With so much about the book and the movie already discussed, I wasn’t sure I could add anything to the public discourse. As a white woman who grew up in the south in the sixties and came of age in the seventies, I don’t feel adequate to address the social issues underlying the debate. I was either too young, or too oblivious, or too sheltered to understand or recognize the racial tensions in our community during that era. Even going to a mixed race high school in the seventies, I had little personal experience with racial conflict. After reading the book, I have a difficult time believing Ms. Stockett has any more personal experience than I do. Not that a writer can’t write about things they know little about. Ordinarily, adequate research solves the lack of knowledge. I do, however, have a difficult time believing Ms. Stockett’s characters, both white and black, are anything more than caricatures or stereotypes.
If The Help is supposed to be a commentary on social injustice or an attempt at recording history through fiction or even a story about overcoming oppression, it fails miserably. If it’s supposed to be a entertaining, fun read, it fails just as much. For me to find the underlying premise of a work of fiction credible, especially one that attempts to address such a charged issue, my disbelief has to be suspended. I have to find the situations and characters, emotions and reactions, believable. The premise of the book has been minimalized by the devises Ms. Stockett chose to move her plot. The conclusion of the book breaks down. For the central characters, everything is wrapped up in a happily-ever-after ending. The way in which Hilly confirms Aibileen contributed to the book is weak. The use of the pie and its secret ingredient is disgusting and unbelievable. The naked man in Celia’s backyard adds little to the plot except some comic relief. The contrivance by which Hilly is silenced and the maids escape retaliation is thin. If this were a true story, recriminations would have been swift and harsh. The subject matter is too serious to be taken lightly.

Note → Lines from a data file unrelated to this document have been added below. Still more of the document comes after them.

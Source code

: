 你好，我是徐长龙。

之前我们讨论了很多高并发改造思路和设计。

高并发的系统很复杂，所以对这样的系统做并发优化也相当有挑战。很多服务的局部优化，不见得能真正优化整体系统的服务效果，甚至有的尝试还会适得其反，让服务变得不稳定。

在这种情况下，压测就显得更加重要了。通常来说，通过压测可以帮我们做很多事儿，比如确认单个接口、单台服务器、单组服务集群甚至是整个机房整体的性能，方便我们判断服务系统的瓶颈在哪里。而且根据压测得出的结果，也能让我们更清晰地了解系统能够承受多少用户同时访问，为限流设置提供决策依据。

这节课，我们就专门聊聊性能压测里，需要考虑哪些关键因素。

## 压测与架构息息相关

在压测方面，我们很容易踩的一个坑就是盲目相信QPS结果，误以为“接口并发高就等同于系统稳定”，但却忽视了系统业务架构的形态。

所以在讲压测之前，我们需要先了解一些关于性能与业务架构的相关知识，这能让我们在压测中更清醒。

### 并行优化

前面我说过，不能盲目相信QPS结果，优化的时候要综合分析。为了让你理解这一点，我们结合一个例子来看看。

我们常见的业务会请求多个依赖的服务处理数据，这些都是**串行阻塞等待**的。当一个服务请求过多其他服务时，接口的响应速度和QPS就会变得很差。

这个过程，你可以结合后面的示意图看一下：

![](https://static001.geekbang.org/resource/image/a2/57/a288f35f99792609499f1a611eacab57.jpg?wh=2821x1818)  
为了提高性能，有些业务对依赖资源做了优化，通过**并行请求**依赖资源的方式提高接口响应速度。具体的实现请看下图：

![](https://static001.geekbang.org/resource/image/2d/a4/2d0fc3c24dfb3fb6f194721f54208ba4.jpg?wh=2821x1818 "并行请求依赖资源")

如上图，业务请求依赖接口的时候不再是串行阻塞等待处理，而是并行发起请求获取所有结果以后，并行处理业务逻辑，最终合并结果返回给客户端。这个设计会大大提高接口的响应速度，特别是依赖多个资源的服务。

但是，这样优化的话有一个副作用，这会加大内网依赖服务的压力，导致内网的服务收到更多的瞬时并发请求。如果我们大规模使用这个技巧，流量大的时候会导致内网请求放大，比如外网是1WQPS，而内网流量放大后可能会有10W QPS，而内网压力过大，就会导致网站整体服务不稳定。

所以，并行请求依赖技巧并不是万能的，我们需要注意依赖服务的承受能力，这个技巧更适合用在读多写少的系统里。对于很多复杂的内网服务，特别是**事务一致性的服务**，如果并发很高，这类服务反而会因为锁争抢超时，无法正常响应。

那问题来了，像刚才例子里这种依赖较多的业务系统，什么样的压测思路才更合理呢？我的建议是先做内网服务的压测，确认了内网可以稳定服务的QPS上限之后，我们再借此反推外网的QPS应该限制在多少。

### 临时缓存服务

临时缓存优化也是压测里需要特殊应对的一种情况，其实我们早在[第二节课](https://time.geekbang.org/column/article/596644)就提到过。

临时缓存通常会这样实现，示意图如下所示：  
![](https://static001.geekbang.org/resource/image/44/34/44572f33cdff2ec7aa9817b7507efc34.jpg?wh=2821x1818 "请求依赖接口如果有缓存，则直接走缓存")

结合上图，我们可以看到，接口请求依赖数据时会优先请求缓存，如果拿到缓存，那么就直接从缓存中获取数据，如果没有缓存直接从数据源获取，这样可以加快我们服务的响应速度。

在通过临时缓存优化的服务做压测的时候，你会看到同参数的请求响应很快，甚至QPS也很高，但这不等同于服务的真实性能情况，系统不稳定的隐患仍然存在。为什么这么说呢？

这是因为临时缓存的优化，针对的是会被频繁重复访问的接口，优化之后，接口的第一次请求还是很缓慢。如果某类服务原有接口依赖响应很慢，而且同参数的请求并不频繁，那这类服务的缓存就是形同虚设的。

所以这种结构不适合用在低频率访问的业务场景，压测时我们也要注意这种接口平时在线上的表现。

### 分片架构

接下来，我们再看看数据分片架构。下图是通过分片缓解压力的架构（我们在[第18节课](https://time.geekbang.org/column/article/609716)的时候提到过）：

There is hypocrisy in the way Ms. Stockett portrays her heroine. A lot has been written referring to the character of Skeeter Phelan as another white-savior protagonist. I really don’t see her as a savior. She reads more like a selfish little white girl, anxious to get away from a miserable life and an overbearing mother, whose social mores are skewed to say the least. How many white girls in the south endured similar pressures? Much pressure was placed on little white girls to find a husband. If we dared to desire a career, then we were pushed toward nursing or teaching, traditionally feminine roles. Did the desire to be a catalyst for social change prompt Skeeter to write about the oppression of black maids? No, I don’t think so. Ms. Stockett gave some lip service to this notion, but Skeeter’s true motives were revealed in her actions.
There is nothing heroic about pushing Aibileen and Minny to risk their lives so that Skeeter can get a job in New York in the publishing industry. Without their stories, Skeeter had no book. The social ostracism she endured was nothing compared to what might have happened to the maids. No one forced them to tell their stories. They made their choice despite the threat of great personal harm. Disappointment, anger, frustration, indignation pushed them to cross the lines drawn by powerful people. For me, the real heroine is Minny. She contributed to the book and urged her friends to do so as well at great risk to herself and her family. Then she included the one story that would bring the wrath of Hilly on her head, providing a buffer between Hilly and the other maids. Ms. Stockett’s choice of Skeeter for her main character minimized Minny’s larger role in the story. I think the premise would have benefited greatly if the story had been told strictly through Minny’s point of view.
The real story is the abuse of power by those in authority. There is more than one kind of oppression here. The white women over their black maids. Leroy over Minny. Charlotte over Skeeter. Elizabeth over Mae Mobley. Hilly over Celia. Hilly over the women of Jackson. By submerging her story in the hot topic of racism, Ms. Stockett diminished a more fundamental aspect of the human condition, one human being’s capacity to torment another human being simply because she (or he) can.